New York City Fire Department

The New York City Fire Department, formally the Fire Department of the City of New York (FDNY) has the responsibility of protecting the citizens and property of New York City's five boroughs from fires and fire hazards, providing emergency medical services, technical rescue as well as providing first response to biological, chemical and radioactive hazards. The department has its headquarters in 9 MetroTech Center, Downtown Brooklyn, and its training academy (The FDNY Fire Academy) on Randall's Island.

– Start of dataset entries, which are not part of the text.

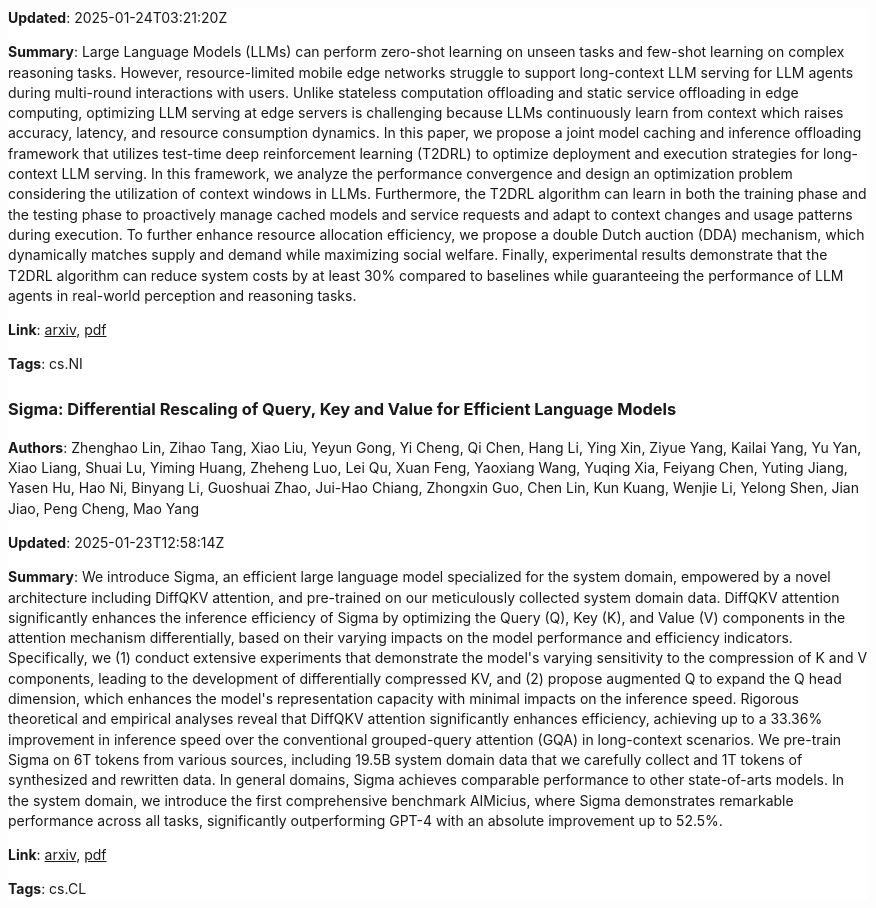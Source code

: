 **Updated**: 2025-01-24T03:21:20Z

**Summary**: Large Language Models (LLMs) can perform zero-shot learning on unseen tasks and few-shot learning on complex reasoning tasks. However, resource-limited mobile edge networks struggle to support long-context LLM serving for LLM agents during multi-round interactions with users. Unlike stateless computation offloading and static service offloading in edge computing, optimizing LLM serving at edge servers is challenging because LLMs continuously learn from context which raises accuracy, latency, and resource consumption dynamics. In this paper, we propose a joint model caching and inference offloading framework that utilizes test-time deep reinforcement learning (T2DRL) to optimize deployment and execution strategies for long-context LLM serving. In this framework, we analyze the performance convergence and design an optimization problem considering the utilization of context windows in LLMs. Furthermore, the T2DRL algorithm can learn in both the training phase and the testing phase to proactively manage cached models and service requests and adapt to context changes and usage patterns during execution. To further enhance resource allocation efficiency, we propose a double Dutch auction (DDA) mechanism, which dynamically matches supply and demand while maximizing social welfare. Finally, experimental results demonstrate that the T2DRL algorithm can reduce system costs by at least 30% compared to baselines while guaranteeing the performance of LLM agents in real-world perception and reasoning tasks.

**Link**: [arxiv](http://arxiv.org/abs/2501.14205v1),  [pdf](http://arxiv.org/pdf/2501.14205v1)

**Tags**: cs.NI 



### Sigma: Differential Rescaling of Query, Key and Value for Efficient   Language Models
**Authors**: Zhenghao Lin, Zihao Tang, Xiao Liu, Yeyun Gong, Yi Cheng, Qi Chen, Hang Li, Ying Xin, Ziyue Yang, Kailai Yang, Yu Yan, Xiao Liang, Shuai Lu, Yiming Huang, Zheheng Luo, Lei Qu, Xuan Feng, Yaoxiang Wang, Yuqing Xia, Feiyang Chen, Yuting Jiang, Yasen Hu, Hao Ni, Binyang Li, Guoshuai Zhao, Jui-Hao Chiang, Zhongxin Guo, Chen Lin, Kun Kuang, Wenjie Li, Yelong Shen, Jian Jiao, Peng Cheng, Mao Yang

**Updated**: 2025-01-23T12:58:14Z

**Summary**: We introduce Sigma, an efficient large language model specialized for the system domain, empowered by a novel architecture including DiffQKV attention, and pre-trained on our meticulously collected system domain data. DiffQKV attention significantly enhances the inference efficiency of Sigma by optimizing the Query (Q), Key (K), and Value (V) components in the attention mechanism differentially, based on their varying impacts on the model performance and efficiency indicators. Specifically, we (1) conduct extensive experiments that demonstrate the model's varying sensitivity to the compression of K and V components, leading to the development of differentially compressed KV, and (2) propose augmented Q to expand the Q head dimension, which enhances the model's representation capacity with minimal impacts on the inference speed. Rigorous theoretical and empirical analyses reveal that DiffQKV attention significantly enhances efficiency, achieving up to a 33.36% improvement in inference speed over the conventional grouped-query attention (GQA) in long-context scenarios. We pre-train Sigma on 6T tokens from various sources, including 19.5B system domain data that we carefully collect and 1T tokens of synthesized and rewritten data. In general domains, Sigma achieves comparable performance to other state-of-arts models. In the system domain, we introduce the first comprehensive benchmark AIMicius, where Sigma demonstrates remarkable performance across all tasks, significantly outperforming GPT-4 with an absolute improvement up to 52.5%.

**Link**: [arxiv](http://arxiv.org/abs/2501.13629v1),  [pdf](http://arxiv.org/pdf/2501.13629v1)

**Tags**: cs.CL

The FDNY, the largest municipal fire department in the United States, and the second largest in the world after the Tokyo Fire Department, has approximately 11,080 uniformed officers and firefighters and over 3,300 uniformed EMTs and paramedics. It faces an extraordinarily varied challenge. In addition to responding to building types that range from wood-frame single family homes to high-rise structures, there are the many bridges and tunnels, large parks and wooded areas that can give rise to major brush fires, and one of the largest subway systems in the world. These challenges add yet another level of firefighting complexity and have led to the creation of the motto for FDNY firefighters of New York’s Bravest.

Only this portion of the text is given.